[Saved entries]
***
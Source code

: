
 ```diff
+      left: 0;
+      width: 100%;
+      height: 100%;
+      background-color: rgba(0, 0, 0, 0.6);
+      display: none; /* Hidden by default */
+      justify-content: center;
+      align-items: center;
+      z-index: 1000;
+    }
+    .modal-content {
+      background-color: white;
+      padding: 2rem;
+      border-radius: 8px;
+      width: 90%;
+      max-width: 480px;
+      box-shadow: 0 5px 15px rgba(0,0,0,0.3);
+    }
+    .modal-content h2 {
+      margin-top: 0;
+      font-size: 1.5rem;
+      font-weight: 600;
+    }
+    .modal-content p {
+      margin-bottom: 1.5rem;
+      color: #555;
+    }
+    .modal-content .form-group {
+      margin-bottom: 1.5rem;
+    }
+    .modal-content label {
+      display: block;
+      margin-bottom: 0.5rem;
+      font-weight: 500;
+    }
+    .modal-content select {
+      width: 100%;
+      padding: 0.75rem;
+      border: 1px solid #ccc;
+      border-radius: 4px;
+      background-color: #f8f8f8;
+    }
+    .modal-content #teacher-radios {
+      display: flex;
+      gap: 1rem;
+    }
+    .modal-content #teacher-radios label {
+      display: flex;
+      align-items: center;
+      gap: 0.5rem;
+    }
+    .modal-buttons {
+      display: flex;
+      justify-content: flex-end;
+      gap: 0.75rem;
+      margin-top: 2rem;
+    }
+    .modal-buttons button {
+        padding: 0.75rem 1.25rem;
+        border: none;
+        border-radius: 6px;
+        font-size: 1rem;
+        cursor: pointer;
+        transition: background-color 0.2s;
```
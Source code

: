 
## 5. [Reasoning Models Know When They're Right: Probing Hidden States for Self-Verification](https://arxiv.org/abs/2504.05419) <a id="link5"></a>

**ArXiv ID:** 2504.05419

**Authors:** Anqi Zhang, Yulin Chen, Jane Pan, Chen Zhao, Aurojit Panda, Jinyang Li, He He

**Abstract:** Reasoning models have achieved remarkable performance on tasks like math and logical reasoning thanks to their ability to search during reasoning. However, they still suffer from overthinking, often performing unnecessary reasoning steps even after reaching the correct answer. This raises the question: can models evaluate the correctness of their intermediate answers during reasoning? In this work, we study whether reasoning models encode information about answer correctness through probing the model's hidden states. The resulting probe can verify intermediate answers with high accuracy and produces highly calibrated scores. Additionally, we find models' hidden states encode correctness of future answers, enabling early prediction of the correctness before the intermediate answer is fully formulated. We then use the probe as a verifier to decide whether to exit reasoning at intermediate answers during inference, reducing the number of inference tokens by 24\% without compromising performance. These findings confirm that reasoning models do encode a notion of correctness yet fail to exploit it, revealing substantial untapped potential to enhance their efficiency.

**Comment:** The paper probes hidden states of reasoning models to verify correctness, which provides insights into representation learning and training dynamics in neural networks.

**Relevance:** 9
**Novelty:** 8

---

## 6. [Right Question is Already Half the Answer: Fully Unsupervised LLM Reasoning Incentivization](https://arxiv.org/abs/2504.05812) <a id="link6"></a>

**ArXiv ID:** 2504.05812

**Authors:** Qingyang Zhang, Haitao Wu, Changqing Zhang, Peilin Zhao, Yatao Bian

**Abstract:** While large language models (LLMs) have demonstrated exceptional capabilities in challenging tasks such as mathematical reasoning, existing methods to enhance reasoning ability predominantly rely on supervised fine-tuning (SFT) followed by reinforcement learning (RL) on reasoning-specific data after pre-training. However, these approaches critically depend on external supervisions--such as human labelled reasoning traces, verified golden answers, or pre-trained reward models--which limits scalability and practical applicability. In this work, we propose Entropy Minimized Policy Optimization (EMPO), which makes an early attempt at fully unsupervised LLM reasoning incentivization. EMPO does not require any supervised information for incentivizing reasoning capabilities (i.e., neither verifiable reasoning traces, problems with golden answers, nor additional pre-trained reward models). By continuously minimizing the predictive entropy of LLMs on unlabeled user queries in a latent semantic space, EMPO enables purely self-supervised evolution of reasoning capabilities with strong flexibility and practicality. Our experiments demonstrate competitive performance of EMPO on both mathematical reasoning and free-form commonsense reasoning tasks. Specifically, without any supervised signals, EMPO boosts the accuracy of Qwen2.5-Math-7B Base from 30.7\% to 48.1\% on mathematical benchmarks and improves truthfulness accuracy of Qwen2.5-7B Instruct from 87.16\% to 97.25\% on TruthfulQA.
***
▶ _Task statement_
Write out every line of the data exactly, leaving nothing out.

▶ _Result_
Source code

:
 ```diff
+      left: 0;
+      width: 100%;
+      height: 100%;
+      background-color: rgba(0, 0, 0, 0.6);
+      display: none; /* Hidden by default */
+      justify-content: center;
+      align-items: center;
+      z-index: 1000;
+    }
+    .modal-content {
+      background-color: white;
+      padding: 2rem;
+      border-radius: 8px;
+      width: 90%;
+      max-width: 480px;
+      box-shadow: 0 5px 15px rgba(0,0,0,0.3);
+    }
+    .modal-content h2 {
+      margin-top: 0;
+      font-size: 1.5rem;
+      font-weight: 600;
+    }
+    .modal-content p {
+      margin-bottom: 1.5rem;
+      color: #555;
+    }
+    .modal-content .form-group {
+      margin-bottom: 1.5rem;
+    }
+    .modal-content label {
+      display: block;
+      margin-bottom: 0.5rem;
+      font-weight: 500;
+    }
+    .modal-content select {
+      width: 100%;
+      padding: 0.75rem;
+      border: 1px solid #ccc;
+      border-radius: 4px;
+      background-color: #f8f8f8;
+    }
+    .modal-content #teacher-radios {
+      display: flex;
+      gap: 1rem;
+    }
+    .modal-content #teacher-radios label {
+      display: flex;
+      align-items: center;
+      gap: 0.5rem;
+    }
+    .modal-buttons {
+      display: flex;
+      justify-content: flex-end;
+      gap: 0.75rem;
+      margin-top: 2rem;
+    }
+    .modal-buttons button {
+        padding: 0.75rem 1.25rem;
+        border: none;
+        border-radius: 6px;
+        font-size: 1rem;
+        cursor: pointer;
+        transition: background-color 0.2s;
```
Source code

: 
## 5. [Reasoning Models Know When They're Right: Probing Hidden States for Self-Verification](https://arxiv.org/abs/2504.05419) <a id="link5"></a>

**ArXiv ID:** 2504.05419

**Authors:** Anqi Zhang, Yulin Chen, Jane Pan, Chen Zhao, Aurojit Panda, Jinyang Li, He He

**Abstract:** Reasoning models have achieved remarkable performance on tasks like math and logical reasoning thanks to their ability to search during reasoning. However, they still suffer from overthinking, often performing unnecessary reasoning steps even after reaching the correct answer. This raises the question: can models evaluate the correctness of their intermediate answers during reasoning? In this work, we study whether reasoning models encode information about answer correctness through probing the model's hidden states. The resulting probe can verify intermediate answers with high accuracy and produces highly calibrated scores. Additionally, we find models' hidden states encode correctness of future answers, enabling early prediction of the correctness before the intermediate answer is fully formulated. We then use the probe as a verifier to decide whether to exit reasoning at intermediate answers during inference, reducing the number of inference tokens by 24\% without compromising performance. These findings confirm that reasoning models do encode a notion of correctness yet fail to exploit it, revealing substantial untapped potential to enhance their efficiency.

**Comment:** The paper probes hidden states of reasoning models to verify correctness, which provides insights into representation learning and training dynamics in neural networks.

**Relevance:** 9
**Novelty:** 8

---

## 6. [Right Question is Already Half the Answer: Fully Unsupervised LLM Reasoning Incentivization](https://arxiv.org/abs/2504.05812) <a id="link6"></a>

**ArXiv ID:** 2504.05812

**Authors:** Qingyang Zhang, Haitao Wu, Changqing Zhang, Peilin Zhao, Yatao Bian

**Abstract:** While large language models (LLMs) have demonstrated exceptional capabilities in challenging tasks such as mathematical reasoning, existing methods to enhance reasoning ability predominantly rely on supervised fine-tuning (SFT) followed by reinforcement learning (RL) on reasoning-specific data after pre-training. However, these approaches critically depend on external supervisions--such as human labelled reasoning traces, verified golden answers, or pre-trained reward models--which limits scalability and practical applicability. In this work, we propose Entropy Minimized Policy Optimization (EMPO), which makes an early attempt at fully unsupervised LLM reasoning incentivization. EMPO does not require any supervised information for incentivizing reasoning capabilities (i.e., neither verifiable reasoning traces, problems with golden answers, nor additional pre-trained reward models). By continuously minimizing the predictive entropy of LLMs on unlabeled user queries in a latent semantic space, EMPO enables purely self-supervised evolution of reasoning capabilities with strong flexibility and practicality. Our experiments demonstrate competitive performance of EMPO on both mathematical reasoning and free-form commonsense reasoning tasks. Specifically, without any supervised signals, EMPO boosts the accuracy of Qwen2.5-Math-7B Base from 30.7\% to 48.1\% on mathematical benchmarks and improves truthfulness accuracy of Qwen2.5-7B Instruct from 87.16\% to 97.25\% on TruthfulQA.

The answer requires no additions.